The idea of doing the Runner's World Holiday Running Streak intrigued me, a week or so before it would start, but I had one reservation: the holiday part.
Thanksgiving — the kickoff day — posed the biggest challenge, at first. My parents were coming to visit me on Thanksgiving Eve and leaving before I headed to work on the actual holiday at 3 p.m.
Our plans were pretty loosey-goosey, but I figured that getting in a single mile (the bare minimum to keep the streak alive) was completely doable; if it didn't happen before work, it most likely would happen after my 11 p.m. punch-out.
Though that didn't turn out to be necessary on Thanksgiving — we said our farewells at noon, and I headed out in sunshine and 60-degree temps — the mental preparation paid dividends two days later.
A friend I'd made in Rockford was visiting family in Ames over the weekend, so we hung out Saturday before I headed to work at 1 p.m. There wasn't time before work, but there was after — at 11 p.m.

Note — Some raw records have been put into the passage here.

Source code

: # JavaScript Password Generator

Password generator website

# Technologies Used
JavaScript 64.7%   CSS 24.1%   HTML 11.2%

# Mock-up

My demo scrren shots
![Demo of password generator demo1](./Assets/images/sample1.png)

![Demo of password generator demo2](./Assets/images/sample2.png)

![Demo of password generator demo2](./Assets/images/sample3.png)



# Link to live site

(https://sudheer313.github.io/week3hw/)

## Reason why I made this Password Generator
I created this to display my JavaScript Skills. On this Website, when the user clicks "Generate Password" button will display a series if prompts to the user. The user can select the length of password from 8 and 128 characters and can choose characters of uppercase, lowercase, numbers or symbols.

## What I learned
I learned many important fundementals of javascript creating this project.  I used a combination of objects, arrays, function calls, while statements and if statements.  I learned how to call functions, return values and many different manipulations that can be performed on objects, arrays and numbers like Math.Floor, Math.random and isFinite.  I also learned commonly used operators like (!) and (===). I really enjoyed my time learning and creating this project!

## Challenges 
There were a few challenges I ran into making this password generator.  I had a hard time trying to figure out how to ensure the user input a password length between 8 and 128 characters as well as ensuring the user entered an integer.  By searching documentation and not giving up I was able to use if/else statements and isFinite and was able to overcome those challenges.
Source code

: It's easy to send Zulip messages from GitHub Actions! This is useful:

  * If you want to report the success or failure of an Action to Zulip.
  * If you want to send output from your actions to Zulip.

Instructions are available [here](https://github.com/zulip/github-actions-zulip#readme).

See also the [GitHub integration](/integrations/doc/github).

I'd gone running after work plenty of times during the summer and early fall, but never this late, never when it was that cold and never for that short of a distance. The first two factors dragged on my enthusiasm, but the third one pumped it up. Only a mile. Less than 10 minutes. I'd be safe and snug on my couch before I even knew it.
That same guarantee had pushed me out the door Friday, when temperatures were in the 30s or maybe even upper 20s, and when the wind was whipping around the prairie. I ended up knocking out a solid set of intervals rather than the slow mile I'd promised to do at minimum.
So the first three days were the toughest, but the challenge is working exactly as it was intended to. Mac 'n' cheese, eggs Benedict, sweet potato pie, egg nog, adult beverages — I'm downing them all in moderation AND without guilt.